Fulton also didn't seem to grasp the sweep of current history in San Diego. After the ugly Jerry Sanders years, with their nasty attitude toward communities, delays in community-plan updates and his meddling in facilities-finance planning, we had hoped Fulton might ask what he could do to help repair the situation. He didn't.
After so many years of a General Plan with a failed village strategy, not one square centimeter of which has ever been implemented, we had hoped that Fulton, a man with an advance reputation, might see the value of redefining San Diego's future, its plans and planning away from a failed strategy toward a better, more manageable strategy. That better strategy is, in fact, emerging now as we move from the Sanders attitude toward Barrio Logan to a more communitarian attitude expressed in the preservation of Ocean Beach. Making lifestyle and community more important than profit is an excellent strategy. Fulton could have been its parent.
Whittier was right: Of all the words of tongue or pen, the saddest are these, "It might have been."
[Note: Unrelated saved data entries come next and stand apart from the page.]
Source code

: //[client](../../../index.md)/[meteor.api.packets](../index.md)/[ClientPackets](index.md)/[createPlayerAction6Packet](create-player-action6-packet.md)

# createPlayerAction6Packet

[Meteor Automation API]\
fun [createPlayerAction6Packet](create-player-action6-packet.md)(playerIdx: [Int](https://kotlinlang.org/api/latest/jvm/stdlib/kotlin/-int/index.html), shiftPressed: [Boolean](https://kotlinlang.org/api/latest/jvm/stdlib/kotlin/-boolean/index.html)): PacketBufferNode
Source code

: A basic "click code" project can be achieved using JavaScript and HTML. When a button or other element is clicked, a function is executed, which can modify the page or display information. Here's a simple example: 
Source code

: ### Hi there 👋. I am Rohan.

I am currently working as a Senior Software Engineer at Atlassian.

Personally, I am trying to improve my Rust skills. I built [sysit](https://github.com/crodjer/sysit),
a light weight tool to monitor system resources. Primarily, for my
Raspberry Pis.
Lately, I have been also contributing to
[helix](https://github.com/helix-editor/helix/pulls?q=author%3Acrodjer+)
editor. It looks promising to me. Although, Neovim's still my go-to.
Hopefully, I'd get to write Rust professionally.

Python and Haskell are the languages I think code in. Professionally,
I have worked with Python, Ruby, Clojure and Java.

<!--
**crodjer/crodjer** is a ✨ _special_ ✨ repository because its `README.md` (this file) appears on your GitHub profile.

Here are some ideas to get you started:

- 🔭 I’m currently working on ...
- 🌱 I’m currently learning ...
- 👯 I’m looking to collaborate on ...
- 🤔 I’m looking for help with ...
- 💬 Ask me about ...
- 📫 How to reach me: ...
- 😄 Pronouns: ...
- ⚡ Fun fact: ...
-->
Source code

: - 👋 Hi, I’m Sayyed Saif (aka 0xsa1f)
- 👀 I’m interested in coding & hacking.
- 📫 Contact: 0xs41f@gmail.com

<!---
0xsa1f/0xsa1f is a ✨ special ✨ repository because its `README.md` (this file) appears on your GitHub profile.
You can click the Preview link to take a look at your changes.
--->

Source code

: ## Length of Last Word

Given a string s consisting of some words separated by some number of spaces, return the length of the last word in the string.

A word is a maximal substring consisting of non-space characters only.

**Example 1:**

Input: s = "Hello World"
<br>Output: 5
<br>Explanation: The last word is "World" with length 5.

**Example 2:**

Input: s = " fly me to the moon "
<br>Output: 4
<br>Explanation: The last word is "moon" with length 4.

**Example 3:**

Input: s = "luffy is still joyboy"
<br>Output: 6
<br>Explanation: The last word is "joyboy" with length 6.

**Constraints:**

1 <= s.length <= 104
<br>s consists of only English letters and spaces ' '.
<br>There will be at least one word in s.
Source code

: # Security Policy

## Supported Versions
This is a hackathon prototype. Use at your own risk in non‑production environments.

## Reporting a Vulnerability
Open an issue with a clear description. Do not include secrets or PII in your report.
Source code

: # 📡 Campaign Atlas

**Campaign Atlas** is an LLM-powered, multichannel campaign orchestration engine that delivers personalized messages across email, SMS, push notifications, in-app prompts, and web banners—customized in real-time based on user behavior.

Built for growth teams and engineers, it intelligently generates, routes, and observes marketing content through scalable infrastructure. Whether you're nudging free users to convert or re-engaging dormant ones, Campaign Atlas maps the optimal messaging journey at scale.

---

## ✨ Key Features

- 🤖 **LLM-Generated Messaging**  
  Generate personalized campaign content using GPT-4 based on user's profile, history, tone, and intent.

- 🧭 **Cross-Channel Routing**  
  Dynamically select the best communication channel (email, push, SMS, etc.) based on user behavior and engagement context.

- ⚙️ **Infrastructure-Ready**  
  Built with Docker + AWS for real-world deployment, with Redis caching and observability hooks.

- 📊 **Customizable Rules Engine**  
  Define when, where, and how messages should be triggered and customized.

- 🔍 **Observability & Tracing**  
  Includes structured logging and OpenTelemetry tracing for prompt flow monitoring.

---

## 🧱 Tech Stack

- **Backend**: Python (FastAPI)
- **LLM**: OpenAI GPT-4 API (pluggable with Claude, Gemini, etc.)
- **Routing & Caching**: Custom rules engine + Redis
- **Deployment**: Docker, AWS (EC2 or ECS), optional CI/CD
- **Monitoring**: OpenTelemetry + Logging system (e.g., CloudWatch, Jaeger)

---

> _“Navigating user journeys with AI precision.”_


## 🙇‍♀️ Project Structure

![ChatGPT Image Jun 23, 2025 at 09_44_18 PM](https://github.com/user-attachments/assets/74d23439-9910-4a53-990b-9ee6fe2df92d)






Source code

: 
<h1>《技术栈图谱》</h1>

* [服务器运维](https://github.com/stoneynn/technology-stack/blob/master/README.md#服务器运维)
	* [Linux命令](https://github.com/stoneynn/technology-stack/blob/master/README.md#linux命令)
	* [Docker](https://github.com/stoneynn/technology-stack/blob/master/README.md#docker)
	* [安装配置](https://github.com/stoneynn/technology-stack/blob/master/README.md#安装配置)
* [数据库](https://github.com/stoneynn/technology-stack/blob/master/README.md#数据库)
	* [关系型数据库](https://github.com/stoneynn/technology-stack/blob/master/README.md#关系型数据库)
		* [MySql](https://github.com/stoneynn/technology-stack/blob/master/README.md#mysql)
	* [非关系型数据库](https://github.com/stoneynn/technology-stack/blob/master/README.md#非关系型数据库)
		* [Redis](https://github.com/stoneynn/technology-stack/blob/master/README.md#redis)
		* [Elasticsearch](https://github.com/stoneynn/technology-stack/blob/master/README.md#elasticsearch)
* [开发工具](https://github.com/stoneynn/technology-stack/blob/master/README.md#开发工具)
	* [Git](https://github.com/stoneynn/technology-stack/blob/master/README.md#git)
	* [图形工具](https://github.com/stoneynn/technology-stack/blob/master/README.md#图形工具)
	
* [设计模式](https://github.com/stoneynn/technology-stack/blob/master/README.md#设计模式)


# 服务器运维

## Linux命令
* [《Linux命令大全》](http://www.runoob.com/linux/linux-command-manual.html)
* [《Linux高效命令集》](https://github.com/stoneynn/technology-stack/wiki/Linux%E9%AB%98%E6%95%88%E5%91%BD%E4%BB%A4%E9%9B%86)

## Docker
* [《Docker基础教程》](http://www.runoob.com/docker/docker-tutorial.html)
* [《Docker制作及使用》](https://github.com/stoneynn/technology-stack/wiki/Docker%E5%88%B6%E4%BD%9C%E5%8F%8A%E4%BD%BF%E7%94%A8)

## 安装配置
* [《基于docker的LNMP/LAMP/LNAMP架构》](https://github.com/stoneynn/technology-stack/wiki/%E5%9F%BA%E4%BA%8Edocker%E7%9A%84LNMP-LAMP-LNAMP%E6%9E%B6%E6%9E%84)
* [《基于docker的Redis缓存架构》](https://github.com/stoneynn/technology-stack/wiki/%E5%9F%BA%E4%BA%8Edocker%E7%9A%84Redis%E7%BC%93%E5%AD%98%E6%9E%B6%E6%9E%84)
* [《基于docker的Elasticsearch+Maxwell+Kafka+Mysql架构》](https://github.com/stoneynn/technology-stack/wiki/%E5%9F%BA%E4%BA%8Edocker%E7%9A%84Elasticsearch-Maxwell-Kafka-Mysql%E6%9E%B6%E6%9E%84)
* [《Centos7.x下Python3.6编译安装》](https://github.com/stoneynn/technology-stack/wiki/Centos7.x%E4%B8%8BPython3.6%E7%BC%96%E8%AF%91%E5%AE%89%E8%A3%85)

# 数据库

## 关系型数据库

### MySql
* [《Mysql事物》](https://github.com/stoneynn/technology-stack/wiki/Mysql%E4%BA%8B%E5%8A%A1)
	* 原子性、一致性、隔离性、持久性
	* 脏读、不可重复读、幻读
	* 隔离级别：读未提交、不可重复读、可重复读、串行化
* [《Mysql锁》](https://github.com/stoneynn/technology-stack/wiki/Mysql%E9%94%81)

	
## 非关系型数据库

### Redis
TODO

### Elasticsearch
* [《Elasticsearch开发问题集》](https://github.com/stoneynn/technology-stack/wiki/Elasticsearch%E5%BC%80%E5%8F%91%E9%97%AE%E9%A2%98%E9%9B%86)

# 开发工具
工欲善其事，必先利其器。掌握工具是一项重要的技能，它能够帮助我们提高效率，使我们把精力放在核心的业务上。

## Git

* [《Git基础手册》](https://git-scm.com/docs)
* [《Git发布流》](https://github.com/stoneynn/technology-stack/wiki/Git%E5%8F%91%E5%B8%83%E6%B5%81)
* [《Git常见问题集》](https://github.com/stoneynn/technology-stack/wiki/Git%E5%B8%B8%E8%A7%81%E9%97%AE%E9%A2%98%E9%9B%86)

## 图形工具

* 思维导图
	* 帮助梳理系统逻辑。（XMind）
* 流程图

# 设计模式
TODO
We hope Fulton will understand Houston quickly and will seek out, talk to and pay attention to the folks who live there, most especially low- and moderate-income families.
Jim Varnadore, City Heights
The fire for Faulconer's feet!
Thank you for your Aug. 13 editorial about Kevin Faulconer, or should I say Jerry Sanders Part 2? Both peas in a pod.
How to help the poor and poorer of San Diego? A cost-of-living raise would help. If the cost of a hamburger goes up a few cents, I would be happy to pay that if I knew the employees, maids, dishwashers, drivers, cooks, fish cleaners, toilers of any kind who keep us comfortable could get a decent wage. In the middle of Virginia, one can buy a three-bedroom house for under $100,000 with land, or you could make that Idaho, Nebraska or Kansas. Here it is impossible. What is five sick days? In essence, you have the working poor working sick, serving you that meal or making your bed in a hotel.
I must tell you the picture you put in the middle of the editorial makes Faulconer look like he is smirking. Was that on purpose? He and his buddies will vote down any cost to keep their gazillians. Very discouraged with "America's Finest City," where people rummage through my garbage looking for bottles and cardboard to sell and my own children can't find a place that they can afford in the city to rent, thus living in National City in a graffiti-ridden barrio. Keep Faulconer's feet to the fire!